As a new staff member to the Blessing Hospice & Palliative Care team, I have been spending a lot of time learning from my more experienced and incredibly knowledgeable team members. On a very chilly winter day, we were informed that one of our patients was experiencing increased discomfort and restlessness. Our staff chaplain asked me to accompany him to visit the patient to offer prayers and visit with the family.
Upon arrival, the patient had just received some medicine to ease the discomfort, but the restlessness just wasn’t going away. After introductions, our chaplain offered a few words of kindness and prayer, but the patient was unable to focus due to those stubborn arms and legs that would not be quieted. At that point, the chaplain tried a different approach and began singing “Amazing Grace.” I don’t know if it was the melody, the familiar words or something else greater than those of us gathered in that room, but a few lines into the song, the patient became still. Those willful arms stopped grasping for blankets; those agitated legs stopped having spasms.

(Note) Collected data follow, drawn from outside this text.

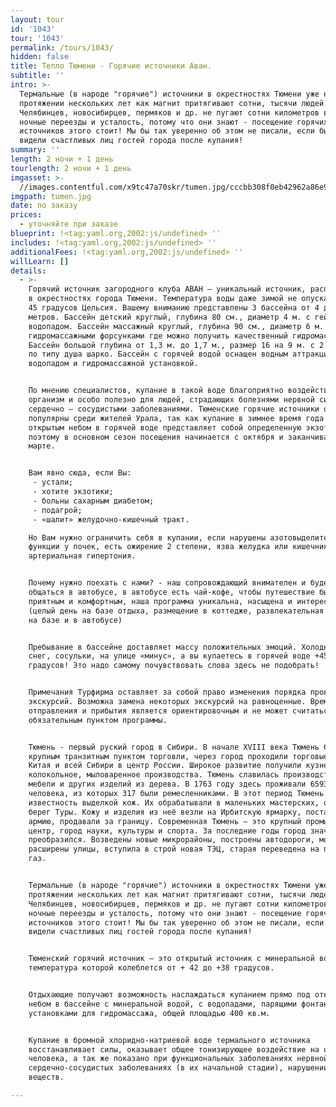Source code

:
 ```yaml
---
layout: tour
id: '1043'
tour: '1043'
permalink: /tours/1043/
hidden: false
title: Тепло Тюмени - Горячие источники Аван.
subtitle: ''
intro: >-
  Термальные (в народе "горячие") источники в окрестностях Тюмени уже на
  протяжении нескольких лет как магнит притягивают сотни, тысячи людей.
  Челябинцев, новосибирцев, пермяков и др. не пугают сотни километров в пути,
  ночные переезды и усталость, потому что они знают - посещение горячих
  источников этого стоит! Мы бы так уверенно об этом не писали, если бы не
  видели счастливых лиц гостей города после купания!
summary: ''
length: 2 ночи + 1 день
tourlength: 2 ночи + 1 день
imgasset: >-
  //images.contentful.com/x9tc47a70skr/tumen.jpg/cccbb308f0eb42962a86e98d211f5848/tumen.jpg
imgpath: tumen.jpg
date: по заказу
prices:
  - уточняйте при заказе
blueprint: !<tag:yaml.org,2002:js/undefined> ''
includes: !<tag:yaml.org,2002:js/undefined> ''
additionalFees: !<tag:yaml.org,2002:js/undefined> ''
willLearn: []
details:
  - >-
    Горячий источник загородного клуба АВАН — уникальный источник, расположенный
    в окрестностях города Тюмени. Температура воды даже зимой не опускается ниже
    45 градусов Цельсия. Вашему вниманию представлены 3 бассейна от 4 до 9
    метров. Бассейн детский круглый, глубина 80 см., диаметр 4 м. с гейзером и
    водопадом. Бассейн массажный круглый, глубина 90 см., диаметр 6 м. с
    гидромассажными форсунками где можно получить качественный гидромассаж.
    Бассейн большой глубина от 1,3 м. до 1,7 м., размер 16 на 9 м. с 2 пушками
    по типу душа шарко. Бассейн с горячей водой оснащен водным аттракционом,
    водопадом и гидромассажной установкой.


    По мнению специалистов, купание в такой воде благоприятно воздействует на
    организм и особо полезно для людей, страдающих болезнями нервной системы и
    сердечно – сосудистыми заболеваниями. Тюменские горячие источники очень
    популярны среди жителей Урала, так как купание в зимнее время года под
    открытым небом в горячей воде представляет собой определенную экзотику,
    поэтому в основном сезон посещения начинается с октября и заканчивается в
    марте.


    Вам явно сюда, если Вы:
     - устали; 
     - хотите экзотики; 
     - больны сахарным диабетом;
     - подагрой;
     - «шалит» желудочно-кишечный тракт.

    Но Вам нужно ограничить себя в купании, если нарушены азотовыделительные
    функции у почек, есть ожирение 2 степени, язва желудка или кишечника,
    артериальная гипертония. 


    Почему нужно поехать с нами? - наш сопровождающий внимателен и будет с Вами
    общаться в автобусе, в автобусе есть чай-кофе, чтобы путешествие было более
    приятным и комфортным, наша программа уникальна, насыщена и интересна 
    (целый день на базе отдыха, размещение в коттедже, развлекательная программа
    на базе и в автобусе)


    Пребывание в бассейне доставляет массу положительных эмоций. Холодная зима,
    снег, сосульки, на улице «минус», а вы купаетесь в горячей воде +45
    градусов! Это надо самому почувствовать слова здесь не подобрать!  


    Примечания Турфирма оставляет за собой право изменения порядка проведения
    экскурсий. Возможна замена некоторых экскурсий на равноценные. Время
    отправления и прибытия является ориентировочным и не может считаться
    обязательным пунктом программы.


    Тюмень - первый руский город в Сибири. В начале XVIII века Тюмень была
    крупным транзитным пунктом торговли, через город проходили торговые пути из
    Китая и всей Сибири в центр России. Широкое развитие получили куз­нечное,
    колокольное, мыловаренное производства. Тюмень славилась производством
    мебели и других изделий из дерева. В 1763 году здесь проживали 6593
    человека, из которых 317 были ремесленника­ми. В этот период Тюмень получила
    известность выделкой кож. Их обрабатывали в маленьких мастерских, облепивших
    берег Туры. Кожу и изделия из неё везли на Ирбитскую ярмарку, поставляли в
    армию, продавали за границу. Современная Тюмень – это крупный промышленный
    центр, город науки, культуры и спорта. За последние годы город значительно
    преобразился. Возведены новые микрорайоны, построены автодороги, мосты,
    расширены улицы, вступила в строй новая ТЭЦ, старая переведена на природный
    газ.


    Термальные (в народе "горячие") источники в окрестностях Тюмени уже на
    протяжении нескольких лет как магнит притягивают сотни, тысячи людей.
    Челябинцев, новосибирцев, пермяков и др. не пугают сотни километров в пути,
    ночные переезды и усталость, потому что они знают - посещение горячих
    источников этого стоит! Мы бы так уверенно об этом не писали, если бы не
    видели счастливых лиц гостей города после купания!


    Тюменский горячий источник – это открытый источник с минеральной водой,
    температура которой колеблется от + 42 до +38 градусов.


    Отдыхающие получают возможность наслаждаться купанием прямо под открытым
    небом в бассейне с минеральной водой, с водопадами, парящими фонтанами и
    установками для гидромассажа, общей площадью 400 кв.м.


    Купание в бромной хлоридно-натриевой воде термального источника
    восстанавливает силы, оказывает общее тонизирующее воздействие на организм
    человека, а так же показано при функциональных заболеваниях нервной системы,
    сердечно-сосудистых заболеваниях (в их начальной стадии), нарушении обмена
    веществ.

---
```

What a powerful moment to witness!
Nationally acclaimed dementia expert Teepa Snow notes that even patients who are in the throes of dementia are often able to recognize rhythms, vocal patterns (such as your voice going up at the end of a question) and forms of music. The right hemisphere of the brain holds these aspects, and dementia tends to attack the left side of the brain which includes things like comprehension and verbalization.
Music has been found to provide comfort to folks with a variety of illnesses, and using music therapeutically actually dates back to the ancient Greeks. According to a 2001 study published in the American Journal of Hospice and Palliative Care, family members of terminally ill patients frequently note an improvement in mood and physical relaxation for themselves and their loved one in the presence of music.
Another of our patients greatly enjoyed music and found much pleasure in listening to the radio. Upon his passing, a dear friend donated several radios to our program to be shared with hospice patients who would like to have a personal radio in their living quarters. “Harold’s Radios” are available to any of our patients who wish to seek comfort, joy or solace in music during their remaining days. We are very proud to offer these radios as a form of therapy and also as a wonderful memorial to our former patient.
When a loved one is in pain, our first instinct is to find a medical way to alleviate their discomfort. And while medications can be an important part of a care regimen, consider also some alternative ways, such as music, to help your loved one find some comfort.